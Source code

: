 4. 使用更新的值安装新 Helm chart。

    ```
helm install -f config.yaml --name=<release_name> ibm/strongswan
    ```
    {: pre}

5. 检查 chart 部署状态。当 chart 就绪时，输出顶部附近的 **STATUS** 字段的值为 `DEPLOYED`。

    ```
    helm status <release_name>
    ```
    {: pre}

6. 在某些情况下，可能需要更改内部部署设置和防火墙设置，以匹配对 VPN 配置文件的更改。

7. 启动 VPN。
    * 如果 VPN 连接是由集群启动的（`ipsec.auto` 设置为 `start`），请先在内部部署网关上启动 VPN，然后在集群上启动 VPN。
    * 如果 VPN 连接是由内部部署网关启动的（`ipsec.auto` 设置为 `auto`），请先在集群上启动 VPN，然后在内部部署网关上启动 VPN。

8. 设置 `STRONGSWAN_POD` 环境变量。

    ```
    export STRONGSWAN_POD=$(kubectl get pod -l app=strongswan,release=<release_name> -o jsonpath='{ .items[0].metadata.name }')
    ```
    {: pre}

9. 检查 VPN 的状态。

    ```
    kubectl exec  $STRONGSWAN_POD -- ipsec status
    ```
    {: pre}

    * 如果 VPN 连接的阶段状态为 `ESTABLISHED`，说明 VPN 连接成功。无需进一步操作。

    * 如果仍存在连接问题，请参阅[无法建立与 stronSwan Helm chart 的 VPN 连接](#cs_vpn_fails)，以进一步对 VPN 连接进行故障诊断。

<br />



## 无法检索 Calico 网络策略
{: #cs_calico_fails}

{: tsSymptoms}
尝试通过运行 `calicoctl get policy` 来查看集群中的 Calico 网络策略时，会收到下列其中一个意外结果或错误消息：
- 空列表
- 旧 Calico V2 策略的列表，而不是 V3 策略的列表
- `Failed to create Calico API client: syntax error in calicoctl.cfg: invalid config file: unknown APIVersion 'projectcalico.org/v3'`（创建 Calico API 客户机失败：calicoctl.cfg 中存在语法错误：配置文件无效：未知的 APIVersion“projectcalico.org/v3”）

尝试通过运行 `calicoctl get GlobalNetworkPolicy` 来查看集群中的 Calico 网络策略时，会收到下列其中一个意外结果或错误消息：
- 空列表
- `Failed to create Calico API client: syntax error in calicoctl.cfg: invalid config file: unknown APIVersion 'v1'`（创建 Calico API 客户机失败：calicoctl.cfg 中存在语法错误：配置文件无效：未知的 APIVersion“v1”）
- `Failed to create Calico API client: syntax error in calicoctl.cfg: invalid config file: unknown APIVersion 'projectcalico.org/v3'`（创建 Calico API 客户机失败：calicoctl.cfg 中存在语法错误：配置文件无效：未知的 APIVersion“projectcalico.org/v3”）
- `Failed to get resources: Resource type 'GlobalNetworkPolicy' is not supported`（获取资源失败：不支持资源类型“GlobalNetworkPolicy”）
□ □ □
This exercise calls for an exact reproduction of the material.

▶ Solution for this problem
Source code

: 4. 使用更新的值安装新 Helm chart。

    ```
helm install -f config.yaml --name=<release_name> ibm/strongswan
    ```
    {: pre}

5. 检查 chart 部署状态。当 chart 就绪时，输出顶部附近的 **STATUS** 字段的值为 `DEPLOYED`。

    ```
    helm status <release_name>
    ```
    {: pre}

6. 在某些情况下，可能需要更改内部部署设置和防火墙设置，以匹配对 VPN 配置文件的更改。

7. 启动 VPN。
    * 如果 VPN 连接是由集群启动的（`ipsec.auto` 设置为 `start`），请先在内部部署网关上启动 VPN，然后在集群上启动 VPN。
    * 如果 VPN 连接是由内部部署网关启动的（`ipsec.auto` 设置为 `auto`），请先在集群上启动 VPN，然后在内部部署网关上启动 VPN。

8. 设置 `STRONGSWAN_POD` 环境变量。

    ```
    export STRONGSWAN_POD=$(kubectl get pod -l app=strongswan,release=<release_name> -o jsonpath='{ .items[0].metadata.name }')
    ```
    {: pre}

9. 检查 VPN 的状态。

    ```
    kubectl exec  $STRONGSWAN_POD -- ipsec status
    ```
    {: pre}

    * 如果 VPN 连接的阶段状态为 `ESTABLISHED`，说明 VPN 连接成功。无需进一步操作。

    * 如果仍存在连接问题，请参阅[无法建立与 stronSwan Helm chart 的 VPN 连接](#cs_vpn_fails)，以进一步对 VPN 连接进行故障诊断。

<br />



## 无法检索 Calico 网络策略
{: #cs_calico_fails}

{: tsSymptoms}
尝试通过运行 `calicoctl get policy` 来查看集群中的 Calico 网络策略时，会收到下列其中一个意外结果或错误消息：
- 空列表
- 旧 Calico V2 策略的列表，而不是 V3 策略的列表
- `Failed to create Calico API client: syntax error in calicoctl.cfg: invalid config file: unknown APIVersion 'projectcalico.org/v3'`（创建 Calico API 客户机失败：calicoctl.cfg 中存在语法错误：配置文件无效：未知的 APIVersion“projectcalico.org/v3”）

尝试通过运行 `calicoctl get GlobalNetworkPolicy` 来查看集群中的 Calico 网络策略时，会收到下列其中一个意外结果或错误消息：
- 空列表
- `Failed to create Calico API client: syntax error in calicoctl.cfg: invalid config file: unknown APIVersion 'v1'`（创建 Calico API 客户机失败：calicoctl.cfg 中存在语法错误：配置文件无效：未知的 APIVersion“v1”）
- `Failed to create Calico API client: syntax error in calicoctl.cfg: invalid config file: unknown APIVersion 'projectcalico.org/v3'`（创建 Calico API 客户机失败：calicoctl.cfg 中存在语法错误：配置文件无效：未知的 APIVersion“projectcalico.org/v3”）
- `Failed to get resources: Resource type 'GlobalNetworkPolicy' is not supported`（获取资源失败：不支持资源类型“GlobalNetworkPolicy”）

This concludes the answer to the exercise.